A tomada de consciência do narrador, sua percepção de classe, sua análise profunda sobre a questão das leis, não se completa, no entanto, até que ele formule uma outra estratégia. Apesar de ser um membro qualquer do povo – um sem-nome –, é um verdadeiro analista do poder, sabe muitas coisas e pondera sobre a questão das leis de um modo especialmente aguçado. Suas observações são especialmente afiadas e questionam a ordem de uma cultura inteira.

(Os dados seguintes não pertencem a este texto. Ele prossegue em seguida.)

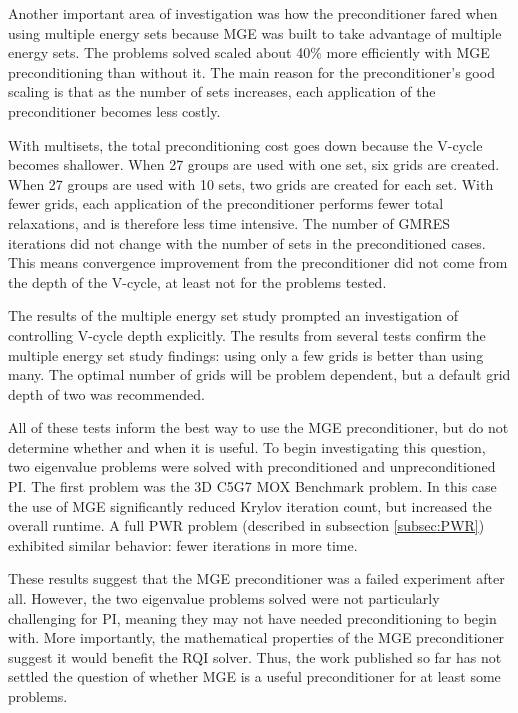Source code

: \documentclass{article}                                                                           %
\begin{document}
Another important area of investigation was how the preconditioner fared when using multiple energy sets because MGE was built to take advantage of multiple energy sets. The problems solved scaled about 40\% more efficiently with MGE preconditioning than without it. The main reason for the preconditioner's good scaling is that as the number of sets increases, each application of the preconditioner becomes less costly. 

With multisets, the total preconditioning cost goes down because the V-cycle becomes shallower. When 27 groups are used with one set, six grids are created. When 27 groups are used with 10 sets, two grids are created for each set. With fewer grids, each application of the preconditioner performs fewer total relaxations, and is therefore less time intensive. The number of GMRES iterations did not change with the number of sets in the preconditioned cases. This means convergence improvement from the preconditioner did not come from the depth of the V-cycle, at least not for the problems tested.

The results of the multiple energy set study prompted an investigation of controlling V-cycle depth explicitly. The results from several tests confirm the multiple energy set study findings: using only a few grids is better than using many. The optimal number of grids will be problem dependent, but a default grid depth of two was recommended.

All of these tests inform the best way to use the MGE preconditioner, but do not determine whether and when it is useful. To begin investigating this question, two eigenvalue problems were solved with preconditioned and unpreconditioned PI. The first problem was the 3D C5G7 MOX Benchmark problem. In this case the use of MGE significantly reduced Krylov iteration count, but increased the overall runtime. A full PWR problem (described in subsection \ref{subsec:PWR}) exhibited similar behavior: fewer iterations in more time. 

These results suggest that the MGE preconditioner was a failed experiment after all. However, the two eigenvalue problems solved were not particularly challenging for PI, meaning they may not have needed preconditioning to begin with. More importantly, the mathematical properties of the MGE preconditioner suggest it would benefit the RQI solver. Thus, the work published so far has not settled the question of whether MGE is a useful preconditioner for at least some problems. 

\end{document}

Quando enuncia o fio de navalha  em que vive o povo, quase nas linhas finais do texto, a coisa toda ganha um novo peso. A questão se coloca de uma maneira clara, mas, ele faz questão de sublinhar que o argumento só pode ser expresso numa espécie de contradição. Se surgisse um partido que rejeitasse as leis e a nobreza ao mesmo tempo, tal partido teria todo povo a seu lado. Porém, esse partido não pode nascer porque ninguém rejeita a nobreza. Tudo nos levaria a crer, portanto, que nada vai mudar nessa comunidade específica.

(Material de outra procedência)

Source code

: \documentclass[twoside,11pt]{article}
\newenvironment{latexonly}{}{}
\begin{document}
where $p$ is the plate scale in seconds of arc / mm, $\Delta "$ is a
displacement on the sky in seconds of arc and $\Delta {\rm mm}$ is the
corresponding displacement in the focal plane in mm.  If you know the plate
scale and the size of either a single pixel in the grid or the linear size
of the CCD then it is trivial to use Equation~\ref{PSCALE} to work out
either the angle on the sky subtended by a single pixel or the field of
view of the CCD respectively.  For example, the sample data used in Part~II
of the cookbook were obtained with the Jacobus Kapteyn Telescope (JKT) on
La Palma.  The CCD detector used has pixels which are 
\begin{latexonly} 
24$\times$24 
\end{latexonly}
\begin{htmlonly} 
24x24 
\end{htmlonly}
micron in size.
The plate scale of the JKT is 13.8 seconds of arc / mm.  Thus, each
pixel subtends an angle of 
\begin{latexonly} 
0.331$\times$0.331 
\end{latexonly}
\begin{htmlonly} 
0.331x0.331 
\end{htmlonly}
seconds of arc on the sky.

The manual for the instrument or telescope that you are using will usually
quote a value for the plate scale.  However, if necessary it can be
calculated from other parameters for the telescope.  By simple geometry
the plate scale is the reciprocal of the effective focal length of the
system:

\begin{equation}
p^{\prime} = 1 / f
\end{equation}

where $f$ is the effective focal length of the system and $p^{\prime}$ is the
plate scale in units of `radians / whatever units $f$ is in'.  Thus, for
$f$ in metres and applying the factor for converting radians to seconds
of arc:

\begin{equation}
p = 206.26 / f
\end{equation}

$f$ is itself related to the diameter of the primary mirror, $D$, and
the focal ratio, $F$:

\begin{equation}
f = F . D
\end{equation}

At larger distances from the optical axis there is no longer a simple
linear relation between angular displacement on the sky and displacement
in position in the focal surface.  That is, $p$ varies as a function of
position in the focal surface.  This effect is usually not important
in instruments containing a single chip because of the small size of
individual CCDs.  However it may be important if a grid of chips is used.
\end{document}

            A verdade é que somente quando esse fio de navalha for ultrapassado é que, talvez, o narrador se liberte não só da nobreza e da dominação, mas também, de toda e qualquer estrutura legal, que é sempre um dispositivo de classe para organizar a servidão. O caminho da tomada de consciência completa só pode se dar ao meio da revolução. É lutando contra a nobreza que, efetivamente, o narrador e sua comunidade poderiam se libertar da ideologia e ter uma consciência de classe mais plena. Aqui, algo fica evidente. No processo revolucionário, não se tem duas etapas distintas: 1. Tomada de consciência de classe; 2. Luta contra a nobreza e dominação. A verdade é que a revolução é mais simples do que isso. É no próprio processo de luta que se percebe com maior clareza contra o que se luta.
Talvez isso apontasse para um momento pré-revolucionário ainda, em que o narrador não estivesse de todo seguro sobre o que se deve efetivamente fazer.

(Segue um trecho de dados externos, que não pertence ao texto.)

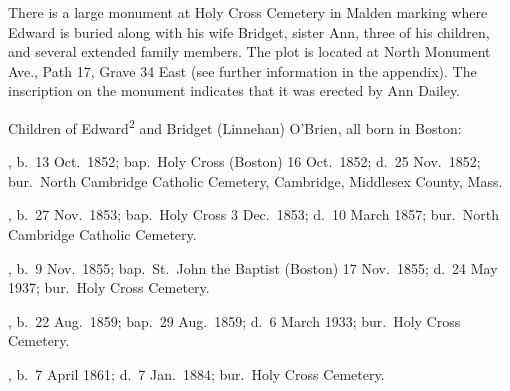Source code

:There is a large monument at Holy Cross Cemetery in Malden marking where Edward is buried along with his wife Bridget, sister Ann, three of his children, and several extended family members. The plot is located at North Monument Ave., Path 17, Grave 34 East (see further information in the appendix).\cite{Edward2OBrienGrave,CarolGordon:4} The inscription on the monument indicates that it was erected by Ann Dailey.\cite{AnnDaileyMonument}

\begin{KidsIntro}
	Children of Edward\textsuperscript{2} and Bridget (Linnehan) O'Brien, all born in Boston:
\end{KidsIntro}

\begin{Kids}
	, b.\ 13 Oct.\ 1852;\cite{MaryAnn3OBrienBirth:2} bap.\ Holy Cross (Boston) 16 Oct.\ 1852;\cite{MaryAnn3OBrienBaptism} d.\ 25 Nov.\ 1852;\cite{MaryAnn3OBrienDeath} bur.\ North Cambridge Catholic Cemetery, Cambridge, Middlesex County, Mass.\cite{DianaBerberenaLetter1:2}
	
	, b.\ 27 Nov.\ 1853;\cite{Ellen3OBrienBirth} bap.\ Holy Cross 3 Dec.\ 1853;\cite{Ellen3OBrienBaptism} d.\ 10 March 1857;\cite{Ellen3OBrienDeath} bur.\ North Cambridge Catholic Cemetery.\cite{DianaBerberenaLetter2:1}
	
	, b.\ 9 Nov.\ 1855;\cite{AnnMaria3OBrienBirth} bap.\ St.\ John the Baptist (Boston) 17 Nov.\ 1855\cite{AnnMaria3OBrienBaptism}; d.\ 24 May 1937;\cite{AnnMaria3OBrienDeath:2} bur.\ Holy Cross Cemetery.\cite{CarolGordon:5}
	
	, b.\ 22 Aug.\ 1859;\cite{Margaret3OBrien2Baptism:1} bap.\ 29 Aug.\ 1859;\cite{Margaret3OBrien2Baptism:2} d.\ 6 March 1933;\cite{Margaret3OBrien2Death:2} bur.\ Holy Cross Cemetery.\cite{CarolGordon:6}
	
	, b.\ 7 April 1861;\cite{Edward3OBrienBirth:2} d.\ 7 Jan.\ 1884;\cite{Edward3OBrienDeath} bur.\ Holy Cross Cemetery.\cite{CarolGordon:7}
\end{Kids}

           Mas, o corte da navalha, de repente, ganha gume.
           Pois não é que na última frase do texto ele introduz um novo elemento? Um escritor que, certa vez¸ teria resumido tudo de uma maneira precisa. A técnica é estranha, no mínimo, porque estamos acostumados a encontrar escritores a formular histórias, certas vezes, nos começos de textos, e não ali, na última frase.
            E qual é a formulação do escritor de certa vez?
            Ela começa exatamente com os mesmos argumentos que ele dialeticamente foi construindo ao longo do texto: a única lei visível e indubitavelmente imposta a nós é a nobreza. Não há nada de novo até aqui. O tal escritor de certa vez aparentemente não fez mais que escrever o que nosso narrador já havia escrito. Redobro?
       A sentença final, não obstante, revigora o escrito pois adiciona um dado a mais. Será que queremos espontaneamente nos privar dela [nobreza]? Uma palavra apenas está fora do lugar. Tem mais peso que as demais porque é escrita com a vontade: espontaneamente. A questão das leis, então, que tinha se mostrado ao longo de todo o texto um problema que se referia à nobreza muda de lado. Espontaneamente aponta, sem dúvida, para a vontade própria. Agora, a questão das leis é questão do povo. De um texto que, inicialmente, somente constatava a ligação lei-nobreza, um texto meio que ultra-reflexivo, passamos a um novo convite.
           Pela própria conta e risco do povo, será que não está na hora de agir?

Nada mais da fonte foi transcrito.